This is consistent with ongoing complaints from customers who state Comcast is blocking access to popular and legal video, photo and music sharing applications. The evidence is mounting.
The Case Against Comcast
In October, an Associated Press exposé found the company to be actively interfering with user access — calling the violation “the most drastic example yet of data discrimination.” This was later confirmed by the first extensive EFF report.
Earlier this month, members of the SavetheInternet.com Coalition took action and filed a petition with the Federal Communications Commission. The filing calls upon the agency to take urgent action to stop violations of consumers’ right to access the software and content of their choice.
In an accompanying complaint, Free Press and Public Knowledge asked the FCC to fine Comcast $195,000 for every affected subscriber.
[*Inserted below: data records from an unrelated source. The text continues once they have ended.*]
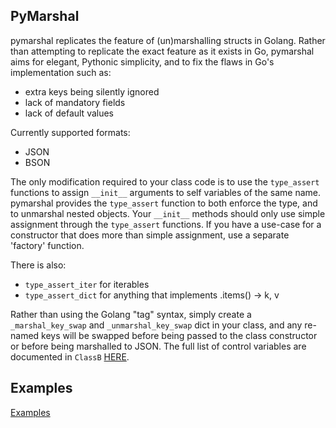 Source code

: ## PyMarshal

pymarshal replicates the feature of (un)marshalling structs in Golang.
Rather than attempting to replicate the exact feature as it exists in Go,
pymarshal aims for elegant, Pythonic simplicity, and to fix the flaws in
Go's implementation such as:
  - extra keys being silently ignored
  - lack of mandatory fields
  - lack of default values

Currently supported formats:
  - JSON
  - BSON

The only modification required to your class code is to use the `type_assert`
functions to assign `__init__` arguments to self variables of the same
name.  pymarshal provides the `type_assert` function to both enforce the type,
and to unmarshal nested objects.  Your `__init__` methods should only use
simple assignment through the `type_assert` functions.  If you have a
use-case for a constructor that does more than simple assignment, use a
separate 'factory' function.

There is also:
  - `type_assert_iter` for iterables
  - `type_assert_dict` for anything that implements .items() -> k, v

Rather than using the Golang "tag" syntax, simply create a
`_marshal_key_swap` and `_unmarshal_key_swap` dict in your class,
and any re-named keys will be swapped before being passed to the
class constructor or before being marshalled to JSON.  The full list
of control variables are documented in `ClassB`
[HERE](https://github.com/j3ffhubb/pymarshal/tree/master/examples/usage_json.md).

## Examples

[Examples](https://github.com/j3ffhubb/pymarshal/tree/master/examples/)

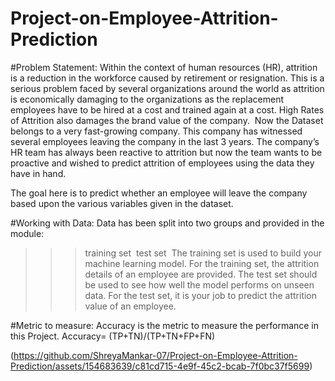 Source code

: # Project-on-Employee-Attrition-Prediction

#Problem Statement:  Within the context of human resources (HR), attrition is a reduction in the workforce caused by retirement or resignation. This is a serious problem faced by several organizations around the world as attrition is economically damaging to the organizations as the replacement employees have to be hired at a cost and trained again at a cost. High Rates of Attrition also damages the brand value of the company. 
Now the Dataset belongs to a very fast-growing company. This company has witnessed several employees leaving the company in the last 3 years. The company’s HR team has always been reactive to attrition but now the team wants to be proactive and wished to predict attrition of employees using the data they have in hand. 

The goal here is to predict whether an employee will leave the company based upon the various variables given in the dataset.

#Working with Data:
Data has been split into two groups and provided in the module:
>>>training set 
>>>test set 
The training set is used to build your machine learning model. For the training set, the attrition details of an employee are provided.
The test set should be used to see how well the model performs on unseen data. For the test set, it is your job to predict the attrition value of an employee.

#Metric to measure: Accuracy is the metric to measure the performance in this Project.
Accuracy= (TP+TN)/(TP+TN+FP+FN)


(https://github.com/ShreyaMankar-07/Project-on-Employee-Attrition-Prediction/assets/154683639/c81cd715-4e9f-45c2-bcab-7f0bc37f5699)
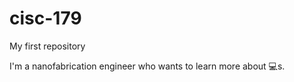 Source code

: # cisc-179

My first repository

I'm a nanofabrication engineer who wants to learn more about :computer:s.

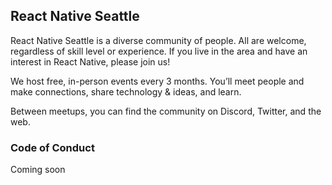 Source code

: ## React Native Seattle

React Native Seattle is a diverse community of people. All are welcome, regardless of skill level or experience. If you live in the area and have an interest in React Native, please join us!

We host free, in-person events every 3 months. You’ll meet people and make connections, share technology & ideas, and learn.

Between meetups, you can find the community on Discord, Twitter, and the web.

### Code of Conduct

Coming soon
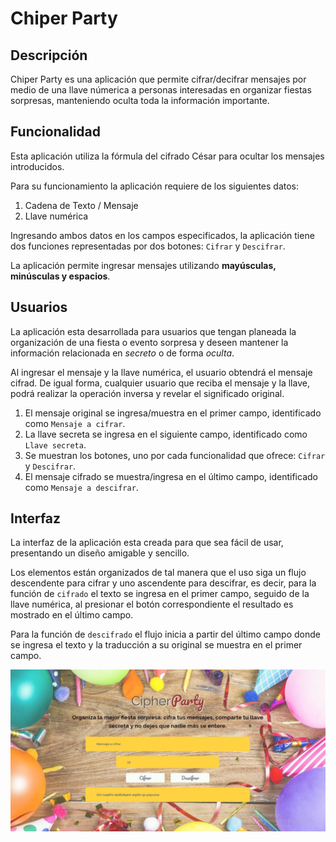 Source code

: # Chiper Party

## Descripción

Chiper Party es una aplicación que permite cifrar/decifrar mensajes por medio de una llave númerica a personas interesadas en organizar fiestas sorpresas, manteniendo oculta toda la información importante.

## Funcionalidad

Esta aplicación utiliza la fórmula del cifrado César para ocultar los mensajes introducidos.

Para su funcionamiento la aplicación requiere de los siguientes datos:

1. Cadena de Texto / Mensaje 
2. Llave numérica 

Ingresando ambos datos en los campos especificados, la aplicación tiene dos funciones representadas por dos botones: `Cifrar` y `Descifrar`.

La aplicación permite ingresar mensajes utilizando **mayúsculas, minúsculas y espacios**. 

## Usuarios

La aplicación esta desarrollada para usuarios que tengan planeada la organización de una fiesta o evento sorpresa y deseen mantener la información relacionada en _secreto_ o de forma _oculta_.

Al ingresar el mensaje y la llave numérica, el usuario obtendrá el mensaje cifrad. De igual forma, cualquier usuario que reciba el mensaje y la llave, podrá realizar la operación inversa y revelar el significado original.

1. El mensaje original se ingresa/muestra en el primer campo, identificado como `Mensaje a cifrar`.
2. La llave secreta se ingresa en el siguiente campo, identificado como `Llave secreta`.
3. Se muestran los botones, uno por cada funcionalidad que ofrece: `Cifrar` y `Descifrar`.
4. El mensaje cifrado se muestra/ingresa en el último campo, identificado como `Mensaje a descifrar`.

## Interfaz

La interfaz de la aplicación esta creada para que sea fácil de usar, presentando un diseño amigable y sencillo.

Los elementos están organizados de tal manera que el uso siga un flujo descendente para cifrar y uno ascendente para descifrar, es decir, para la función de `cifrado` el texto se ingresa en el primer campo, seguido de la llave numérica, al presionar el botón correspondiente el resultado es mostrado en el último campo.

Para la función de `descifrado` el flujo inicia a partir del último campo donde se ingresa el texto y la traducción a su original se muestra en el primer campo.

![Interfaz Cipher Party](img/captura.jpg) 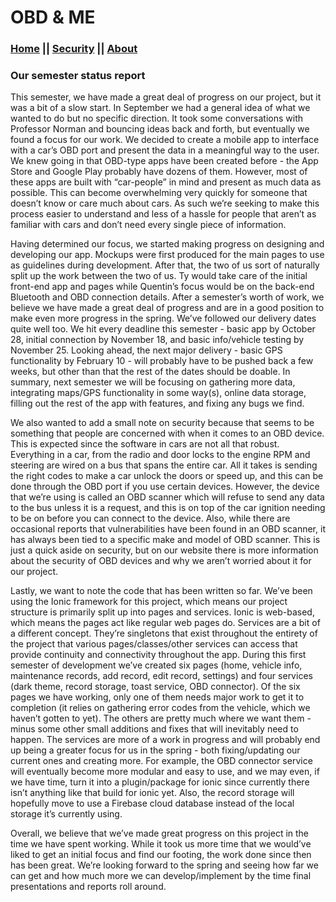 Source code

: # OBD & ME
### [Home](https://car-maintenance-senior-project.github.io/OBD-ME/index)		||		[Security](https://car-maintenance-senior-project.github.io/OBD-ME/security)		||		[About](https://car-maintenance-senior-project.github.io/OBD-ME/about)

### Our semester status report

This semester, we have made a great deal of progress on our project, but it was a bit of a slow start. In September we had a general idea of what we wanted to do but no specific direction. It took some conversations with Professor Norman and bouncing ideas back and forth, but eventually we found a focus for our work. We decided to create a mobile app to interface with a car’s OBD port and present the data in a meaningful way to the user. We knew going in that OBD-type apps have been created before - the App Store and Google Play probably have dozens of them. However, most of these apps are built with “car-people” in mind and present as much data as possible. This can become overwhelming very quickly for someone that doesn’t know or care much about cars. As such we’re seeking to make this process easier to understand and less of a hassle for people that aren’t as familiar with cars and don’t need every single piece of information.
	
  Having determined our focus, we started making progress on designing and developing our app. Mockups were first produced for the main pages to use as guidelines during development. After that, the two of us sort of naturally split up the work between the two of us. Ty would take care of the initial front-end app and pages while Quentin’s focus would be on the back-end Bluetooth and OBD connection details. After a semester’s worth of work, we believe we have made a great deal of progress and are in a good position to make even more progress in the spring. We’ve followed our delivery dates quite well too. We hit every deadline this semester - basic app by October 28, initial connection by November 18, and basic info/vehicle testing by November 25. Looking ahead, the next major delivery - basic GPS functionality by February 10 - will probably have to be pushed back a few weeks, but other than that the rest of the dates should be doable. In summary, next semester we will be focusing on gathering more data, integrating maps/GPS functionality in some way(s), online data storage, filling out the rest of the app with features, and fixing any bugs we find.
	
  We also wanted to add a small note on security because that seems to be something that people are concerned with when it comes to an OBD device.  This is expected since the software in cars are not all that robust.  Everything in a car, from the radio and door locks to the engine RPM and steering are wired on a bus that spans the entire car.  All it takes is sending the right codes to make a car unlock the doors or speed up, and this can be done through the OBD port if you use certain devices.  However, the device that we’re using is called an OBD scanner which will refuse to send any data to the bus unless it is a request, and this is on top of the car ignition needing to be on before you can connect to the device.  Also, while there are occasional reports that vulnerabilities have been found in an OBD scanner, it has always been tied to a specific make and model of OBD scanner.  This is just a quick aside on security, but on our website there is more information about the security of OBD devices and why we aren’t worried about it for our project.
	
  Lastly, we want to note the code that has been written so far. We’ve been using the Ionic framework for this project, which means our project structure is primarily split up into pages and services. Ionic is web-based, which means the pages act like regular web pages do. Services are a bit of a different concept. They’re singletons that exist throughout the entirety of the project that various pages/classes/other services can access that provide continuity and connectivity throughout the app. During this first semester of development we’ve created six pages (home, vehicle info, maintenance records, add record, edit record, settings) and four services (dark theme, record storage, toast service, OBD connector). Of the six pages we have working, only one of them needs major work to get it to completion (it relies on gathering error codes from the vehicle, which we haven’t gotten to yet). The others are pretty much where we want them - minus some other small additions and fixes that will inevitably need to happen. The services are more of a work in progress and will probably end up being a greater focus for us in the spring - both fixing/updating our current ones and creating more. For example, the OBD connector service will eventually become more modular and easy to use, and we may even, if we have time, turn it into a plugin/package for ionic since currently there isn’t anything like that build for ionic yet.  Also, the record storage will hopefully move to use a Firebase cloud database instead of the local storage it’s currently using. 
	
  Overall, we believe that we’ve made great progress on this project in the time we have spent working. While it took us more time that we would’ve liked to get an initial focus and find our footing, the work done since then has been great. We’re looking forward to the spring and seeing how far we can get and how much more we can develop/implement by the time final presentations and reports roll around.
Comcast is the nation’s largest cable company and second-largest Internet service provider, with 12.9 million subscribers.
EFF’s second report, released on Wednesday, confirms that the company is indeed meddling with our ability to connect and share information with one another — a gross violation of both the letter and spirit of Net Neutrality.
Hacks, Threats and Lies
“Comcast is essentially deploying against their own customers techniques more typically used by malicious hackers,” write the EFF report’s authors. “This is doubtless how Comcast would characterize other parties that forged traffic to make it appear that it came from Comcast or its subscribers.”
Despite the evidence, Comcast executive vice president David Cohen told Ars Technica that Comcast does not block access to file sharing applications and that the company’s traffic control mechanisms are permissible because the FCC’s standards explicitly allow “reasonable network management” practices.
Comcast has relentlessly withheld information about its traffic management activities, going so far as to threaten to terminate employees who discussed the specifics of its P2P blocking with anyone outside of the company.
They then lie to their customers, delivering a service far inferior to the one they are billing them for.
Sound “reasonable”?
We Told You So
Comcast’s claims are a flimsy cover. Blatant and deceptive blocking is not “reasonable management.” It is the type of problem Net Neutrality advocates have warned would occur without proper protections.
Our message to both the FCC and Congress remains the same:
We told you this would happen. The network companies can’t be trusted to keep their hands off our broadband connections. Now do something about it.